The work presented in this paper spans a broad range from low level vision algorithms to high level techniques used for natural language understanding.
The tracking component of the system uses an adaptive background mixture model, which is similar to that used by Friedman and Russell ([10]). Their method attempts to explicitly classify the pixel values into three separate, predetermined distributions corresponding to the color of the road, the shadows, and the cars. Unfortunately, it is not clear what behavior their system would exhibit for pixels which did not contain these three distributions.
Pfinder ([18]) uses a multi-class statistical model for the tracked objects, but the background model is a single Gaussian per pixel. After an initialization period without objects, the system reports good results indoors. Ridder et al. ([15]) modeled each pixel with a Kalman Filter which made their system more robust to lighting changes in the scene.

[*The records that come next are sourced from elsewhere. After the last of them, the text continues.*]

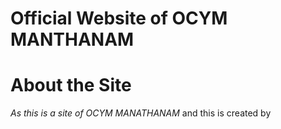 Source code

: # Official Website of OCYM MANTHANAM

# About the Site
*As this is a site of OCYM MANATHANAM*
and this is created by 
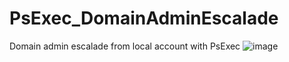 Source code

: # PsExec_DomainAdminEscalade
Domain admin escalade from local account with PsExec
![image](https://user-images.githubusercontent.com/37984399/117553841-128e7700-b054-11eb-85e5-7e7eeb3fce17.png)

While this method does have a pixel-wise automatic threshold, it still recovers slowly and does not handle bimodal backgrounds well.
Contextual labeling in our system is performed by a stochastic parser, which is derived from that developed by Stolcke in [17], as was previously described in [2]. We extended standard Stochastic Context-Free Grammar (SCFG) parsing to include (1) uncertain input symbols, and (2) temporal interval primitives that need to be parsed in a temporally consistent manner. In order to allow for noisy input we used the robust grammar approach, similar to that of Aho and Peterson ([1]). We extended the SCFG parser to accept a multi-valued input strings which allow for correction of the substitution errors, which is similar to the work done by Bunke([6]).

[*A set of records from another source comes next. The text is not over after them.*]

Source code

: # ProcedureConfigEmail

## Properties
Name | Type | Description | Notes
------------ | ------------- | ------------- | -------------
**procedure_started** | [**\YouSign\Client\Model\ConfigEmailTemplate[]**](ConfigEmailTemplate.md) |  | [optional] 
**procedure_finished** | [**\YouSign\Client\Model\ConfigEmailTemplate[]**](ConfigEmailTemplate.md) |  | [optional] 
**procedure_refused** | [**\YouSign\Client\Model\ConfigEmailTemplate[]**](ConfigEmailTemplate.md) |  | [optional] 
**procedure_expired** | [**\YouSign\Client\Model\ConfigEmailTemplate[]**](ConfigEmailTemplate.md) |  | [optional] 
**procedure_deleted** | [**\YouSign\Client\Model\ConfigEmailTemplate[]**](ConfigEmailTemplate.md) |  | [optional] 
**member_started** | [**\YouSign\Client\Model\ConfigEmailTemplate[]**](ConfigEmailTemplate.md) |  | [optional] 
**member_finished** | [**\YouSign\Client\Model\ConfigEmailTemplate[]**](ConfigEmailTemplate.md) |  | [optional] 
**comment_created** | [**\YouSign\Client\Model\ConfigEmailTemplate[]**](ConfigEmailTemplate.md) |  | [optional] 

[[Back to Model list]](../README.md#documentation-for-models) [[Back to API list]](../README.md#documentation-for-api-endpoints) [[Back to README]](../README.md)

[8] is fully devoted to syntactic analysis of interactions and cooperative deterministic processes. It is related to our solution, formulating problems similar to ours, which are cast in terms of cooperative grammatical systems. In contrast, we describe interactions by a single stochastic grammar and use a single parser in an attempt to avoid the computational complexity of the complete Cooperative Distributed (CD) Grammar Systems.
In the area of monitoring long term complex activities, Courtney ([7]) developed a system, which allows for detection activities in a closed environment. The activities include person leaving an object in a room, or taking it out of the room. Perhaps the most complete general solution is described in Brill at al. ([5], who are working on an Autonomous Video Surveillance system. Brand ([3]) showed the results of detecting manipulations in video using a non-probabilistic grammar. This technique is non-probabilistic and requires relatively high quality low-level detectors.

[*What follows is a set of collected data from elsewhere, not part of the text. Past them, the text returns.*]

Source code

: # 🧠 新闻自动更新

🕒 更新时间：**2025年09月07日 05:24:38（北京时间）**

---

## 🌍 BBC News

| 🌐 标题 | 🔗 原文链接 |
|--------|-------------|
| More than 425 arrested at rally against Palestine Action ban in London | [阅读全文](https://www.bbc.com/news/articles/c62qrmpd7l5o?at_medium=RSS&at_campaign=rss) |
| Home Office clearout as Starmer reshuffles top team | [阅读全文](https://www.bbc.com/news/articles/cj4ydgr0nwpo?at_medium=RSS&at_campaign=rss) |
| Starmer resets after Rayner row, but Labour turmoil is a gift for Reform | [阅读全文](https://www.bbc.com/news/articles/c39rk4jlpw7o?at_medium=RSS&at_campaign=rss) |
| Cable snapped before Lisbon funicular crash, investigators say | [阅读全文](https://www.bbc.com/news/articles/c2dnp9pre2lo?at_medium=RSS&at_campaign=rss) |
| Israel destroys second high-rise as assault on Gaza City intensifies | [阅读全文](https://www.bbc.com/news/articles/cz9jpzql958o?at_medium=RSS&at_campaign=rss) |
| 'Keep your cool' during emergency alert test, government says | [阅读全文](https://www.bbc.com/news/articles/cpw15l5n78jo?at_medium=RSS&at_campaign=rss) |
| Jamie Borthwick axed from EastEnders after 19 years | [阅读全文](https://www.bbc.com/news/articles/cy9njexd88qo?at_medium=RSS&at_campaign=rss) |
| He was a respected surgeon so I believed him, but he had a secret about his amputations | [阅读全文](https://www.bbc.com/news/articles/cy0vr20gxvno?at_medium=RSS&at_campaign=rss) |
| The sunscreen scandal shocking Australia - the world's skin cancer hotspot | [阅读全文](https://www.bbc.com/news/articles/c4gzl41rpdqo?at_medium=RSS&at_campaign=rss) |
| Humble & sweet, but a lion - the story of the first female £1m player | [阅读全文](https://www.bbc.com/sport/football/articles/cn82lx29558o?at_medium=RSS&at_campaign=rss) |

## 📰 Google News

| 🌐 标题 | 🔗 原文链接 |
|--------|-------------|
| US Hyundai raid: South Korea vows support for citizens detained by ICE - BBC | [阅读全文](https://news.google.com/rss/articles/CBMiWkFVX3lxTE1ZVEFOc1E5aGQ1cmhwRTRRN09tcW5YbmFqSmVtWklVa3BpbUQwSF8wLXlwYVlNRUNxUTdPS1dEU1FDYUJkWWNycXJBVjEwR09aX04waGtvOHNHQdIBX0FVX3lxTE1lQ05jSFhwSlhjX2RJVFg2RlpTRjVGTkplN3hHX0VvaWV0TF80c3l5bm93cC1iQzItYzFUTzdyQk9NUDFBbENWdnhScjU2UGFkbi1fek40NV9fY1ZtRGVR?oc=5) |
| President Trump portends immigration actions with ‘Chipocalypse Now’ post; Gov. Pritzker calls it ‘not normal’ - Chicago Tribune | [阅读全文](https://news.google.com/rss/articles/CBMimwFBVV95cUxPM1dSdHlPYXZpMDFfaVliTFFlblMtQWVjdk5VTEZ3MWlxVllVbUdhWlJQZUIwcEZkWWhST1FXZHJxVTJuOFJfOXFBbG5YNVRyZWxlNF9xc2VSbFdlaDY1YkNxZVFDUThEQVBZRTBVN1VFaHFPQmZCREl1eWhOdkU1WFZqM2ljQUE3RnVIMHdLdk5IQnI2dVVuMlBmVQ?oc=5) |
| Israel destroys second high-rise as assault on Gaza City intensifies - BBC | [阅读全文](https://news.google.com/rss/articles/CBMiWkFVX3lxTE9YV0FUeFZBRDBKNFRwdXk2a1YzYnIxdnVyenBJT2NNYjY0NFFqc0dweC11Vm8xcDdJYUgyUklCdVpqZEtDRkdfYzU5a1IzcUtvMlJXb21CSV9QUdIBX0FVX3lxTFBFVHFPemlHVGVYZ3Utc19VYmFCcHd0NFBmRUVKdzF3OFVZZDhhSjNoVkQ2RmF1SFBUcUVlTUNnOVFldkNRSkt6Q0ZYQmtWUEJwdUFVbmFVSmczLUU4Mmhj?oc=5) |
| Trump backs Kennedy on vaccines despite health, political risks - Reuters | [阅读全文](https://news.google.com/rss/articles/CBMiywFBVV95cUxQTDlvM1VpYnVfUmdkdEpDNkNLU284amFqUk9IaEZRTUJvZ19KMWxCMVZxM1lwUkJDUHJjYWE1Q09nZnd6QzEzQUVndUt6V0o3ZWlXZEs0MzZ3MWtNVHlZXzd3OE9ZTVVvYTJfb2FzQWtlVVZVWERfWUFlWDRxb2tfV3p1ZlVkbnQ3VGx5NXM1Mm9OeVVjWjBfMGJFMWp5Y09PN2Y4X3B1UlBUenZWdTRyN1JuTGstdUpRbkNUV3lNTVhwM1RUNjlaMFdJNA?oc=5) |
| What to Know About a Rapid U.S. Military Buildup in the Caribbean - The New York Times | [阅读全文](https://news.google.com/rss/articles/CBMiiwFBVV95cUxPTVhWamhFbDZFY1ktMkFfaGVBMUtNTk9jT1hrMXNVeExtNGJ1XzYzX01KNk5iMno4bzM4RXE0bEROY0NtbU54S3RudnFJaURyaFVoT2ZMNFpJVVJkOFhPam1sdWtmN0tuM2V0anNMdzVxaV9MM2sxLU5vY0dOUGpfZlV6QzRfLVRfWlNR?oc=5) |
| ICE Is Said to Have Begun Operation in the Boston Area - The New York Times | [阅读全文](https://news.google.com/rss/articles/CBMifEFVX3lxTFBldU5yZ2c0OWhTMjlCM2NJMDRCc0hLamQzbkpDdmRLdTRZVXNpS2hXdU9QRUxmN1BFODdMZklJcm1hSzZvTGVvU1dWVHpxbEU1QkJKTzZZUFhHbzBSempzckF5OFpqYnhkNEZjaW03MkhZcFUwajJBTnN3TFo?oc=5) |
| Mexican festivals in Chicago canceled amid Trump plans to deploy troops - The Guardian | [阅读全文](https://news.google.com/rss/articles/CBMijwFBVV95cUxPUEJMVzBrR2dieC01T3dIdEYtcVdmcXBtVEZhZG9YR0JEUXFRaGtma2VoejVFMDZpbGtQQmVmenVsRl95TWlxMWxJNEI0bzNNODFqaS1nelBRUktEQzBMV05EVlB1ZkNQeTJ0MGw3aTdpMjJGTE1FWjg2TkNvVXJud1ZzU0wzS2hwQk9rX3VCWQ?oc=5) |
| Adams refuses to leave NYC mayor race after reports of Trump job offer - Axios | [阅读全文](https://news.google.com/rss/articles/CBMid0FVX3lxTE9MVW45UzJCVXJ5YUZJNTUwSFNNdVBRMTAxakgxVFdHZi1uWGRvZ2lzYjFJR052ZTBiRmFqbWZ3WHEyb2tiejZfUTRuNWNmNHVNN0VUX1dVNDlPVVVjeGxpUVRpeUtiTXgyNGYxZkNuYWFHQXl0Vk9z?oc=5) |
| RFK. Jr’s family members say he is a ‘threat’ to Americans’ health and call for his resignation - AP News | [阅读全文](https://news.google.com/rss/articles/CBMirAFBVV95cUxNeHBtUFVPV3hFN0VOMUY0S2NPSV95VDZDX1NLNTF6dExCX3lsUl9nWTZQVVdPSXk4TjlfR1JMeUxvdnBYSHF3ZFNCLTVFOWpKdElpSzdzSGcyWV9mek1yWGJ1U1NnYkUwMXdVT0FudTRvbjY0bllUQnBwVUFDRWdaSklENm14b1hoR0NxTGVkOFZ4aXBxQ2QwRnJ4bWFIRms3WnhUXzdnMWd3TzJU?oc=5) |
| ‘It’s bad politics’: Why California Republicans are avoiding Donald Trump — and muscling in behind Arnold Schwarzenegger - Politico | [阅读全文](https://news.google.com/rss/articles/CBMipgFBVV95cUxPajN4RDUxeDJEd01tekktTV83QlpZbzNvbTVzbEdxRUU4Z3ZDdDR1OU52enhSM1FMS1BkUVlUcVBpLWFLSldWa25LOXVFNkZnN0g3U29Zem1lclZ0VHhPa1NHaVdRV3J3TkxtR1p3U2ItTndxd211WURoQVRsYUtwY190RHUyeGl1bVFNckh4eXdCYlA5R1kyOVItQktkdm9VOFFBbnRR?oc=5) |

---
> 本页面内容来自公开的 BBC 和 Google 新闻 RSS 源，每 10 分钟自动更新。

Oliver and Rosario ([14]) developed a system for detecting people interactions, which modeled interactions using Coupled Hidden Markov Model ([4]). In the course of the latter research, a multi-agent simulation was used to produce synthetic training data to train the CHMM modeling the interaction. The relation to our work is that their representation of the multi-agent simulation can be viewed as a structured, stochastic grammar-like description of the interactions.